## REQUIRED WORK
From the first line to the last, print the records exactly.

## DATA PROVIDED
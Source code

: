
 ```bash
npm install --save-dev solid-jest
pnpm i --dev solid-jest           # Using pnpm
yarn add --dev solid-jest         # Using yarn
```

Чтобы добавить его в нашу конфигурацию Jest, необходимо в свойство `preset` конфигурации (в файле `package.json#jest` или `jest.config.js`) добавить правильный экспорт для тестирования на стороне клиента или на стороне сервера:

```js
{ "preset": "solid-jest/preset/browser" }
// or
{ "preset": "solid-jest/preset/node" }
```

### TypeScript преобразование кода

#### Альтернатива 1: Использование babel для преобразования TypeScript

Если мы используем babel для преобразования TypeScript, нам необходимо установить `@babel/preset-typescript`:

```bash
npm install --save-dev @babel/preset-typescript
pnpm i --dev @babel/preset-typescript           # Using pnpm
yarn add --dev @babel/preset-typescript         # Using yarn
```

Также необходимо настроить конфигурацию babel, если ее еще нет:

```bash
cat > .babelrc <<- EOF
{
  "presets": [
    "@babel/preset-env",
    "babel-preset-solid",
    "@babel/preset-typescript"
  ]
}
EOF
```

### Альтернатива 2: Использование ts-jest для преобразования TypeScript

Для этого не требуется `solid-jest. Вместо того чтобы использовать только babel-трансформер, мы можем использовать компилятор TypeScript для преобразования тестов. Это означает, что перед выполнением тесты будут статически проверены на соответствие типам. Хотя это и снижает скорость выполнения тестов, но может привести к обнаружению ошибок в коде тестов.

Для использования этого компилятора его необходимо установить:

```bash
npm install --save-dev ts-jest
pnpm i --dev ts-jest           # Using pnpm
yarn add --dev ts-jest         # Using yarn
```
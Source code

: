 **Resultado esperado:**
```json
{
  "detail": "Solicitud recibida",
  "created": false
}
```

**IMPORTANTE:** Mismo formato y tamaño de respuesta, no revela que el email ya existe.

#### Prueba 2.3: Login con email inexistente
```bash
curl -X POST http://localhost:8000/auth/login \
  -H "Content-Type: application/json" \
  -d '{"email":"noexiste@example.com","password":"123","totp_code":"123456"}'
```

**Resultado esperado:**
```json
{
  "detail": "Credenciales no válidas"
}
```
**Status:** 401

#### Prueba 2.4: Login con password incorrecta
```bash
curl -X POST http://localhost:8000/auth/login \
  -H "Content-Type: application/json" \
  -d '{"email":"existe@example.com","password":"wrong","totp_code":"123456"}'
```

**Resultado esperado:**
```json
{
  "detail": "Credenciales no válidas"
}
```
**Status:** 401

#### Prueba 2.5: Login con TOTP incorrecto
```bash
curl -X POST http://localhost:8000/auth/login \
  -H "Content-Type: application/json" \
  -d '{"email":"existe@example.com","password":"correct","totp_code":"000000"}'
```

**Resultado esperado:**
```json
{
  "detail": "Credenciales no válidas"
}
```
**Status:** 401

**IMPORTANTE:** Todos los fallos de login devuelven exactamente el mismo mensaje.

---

## PROBLEM SOLUTION
Source code

:
 ```bash
npm install --save-dev solid-jest
pnpm i --dev solid-jest           # Using pnpm
yarn add --dev solid-jest         # Using yarn
```

Чтобы добавить его в нашу конфигурацию Jest, необходимо в свойство `preset` конфигурации (в файле `package.json#jest` или `jest.config.js`) добавить правильный экспорт для тестирования на стороне клиента или на стороне сервера:

```js
{ "preset": "solid-jest/preset/browser" }
// or
{ "preset": "solid-jest/preset/node" }
```

### TypeScript преобразование кода

#### Альтернатива 1: Использование babel для преобразования TypeScript

Если мы используем babel для преобразования TypeScript, нам необходимо установить `@babel/preset-typescript`:

```bash
npm install --save-dev @babel/preset-typescript
pnpm i --dev @babel/preset-typescript           # Using pnpm
yarn add --dev @babel/preset-typescript         # Using yarn
```

Также необходимо настроить конфигурацию babel, если ее еще нет:

```bash
cat > .babelrc <<- EOF
{
  "presets": [
    "@babel/preset-env",
    "babel-preset-solid",
    "@babel/preset-typescript"
  ]
}
EOF
```

### Альтернатива 2: Использование ts-jest для преобразования TypeScript

Для этого не требуется `solid-jest. Вместо того чтобы использовать только babel-трансформер, мы можем использовать компилятор TypeScript для преобразования тестов. Это означает, что перед выполнением тесты будут статически проверены на соответствие типам. Хотя это и снижает скорость выполнения тестов, но может привести к обнаружению ошибок в коде тестов.

Для использования этого компилятора его необходимо установить:

```bash
npm install --save-dev ts-jest
pnpm i --dev ts-jest           # Using pnpm
yarn add --dev ts-jest         # Using yarn
```
Source code

: **Resultado esperado:**
```json
{
  "detail": "Solicitud recibida",
  "created": false
}
```

**IMPORTANTE:** Mismo formato y tamaño de respuesta, no revela que el email ya existe.

#### Prueba 2.3: Login con email inexistente
```bash
curl -X POST http://localhost:8000/auth/login \
  -H "Content-Type: application/json" \
  -d '{"email":"noexiste@example.com","password":"123","totp_code":"123456"}'
```

**Resultado esperado:**
```json
{
  "detail": "Credenciales no válidas"
}
```
**Status:** 401

#### Prueba 2.4: Login con password incorrecta
```bash
curl -X POST http://localhost:8000/auth/login \
  -H "Content-Type: application/json" \
  -d '{"email":"existe@example.com","password":"wrong","totp_code":"123456"}'
```

**Resultado esperado:**
```json
{
  "detail": "Credenciales no válidas"
}
```
**Status:** 401

#### Prueba 2.5: Login con TOTP incorrecto
```bash
curl -X POST http://localhost:8000/auth/login \
  -H "Content-Type: application/json" \
  -d '{"email":"existe@example.com","password":"correct","totp_code":"000000"}'
```

**Resultado esperado:**
```json
{
  "detail": "Credenciales no válidas"
}
```
**Status:** 401

**IMPORTANTE:** Todos los fallos de login devuelven exactamente el mismo mensaje.

---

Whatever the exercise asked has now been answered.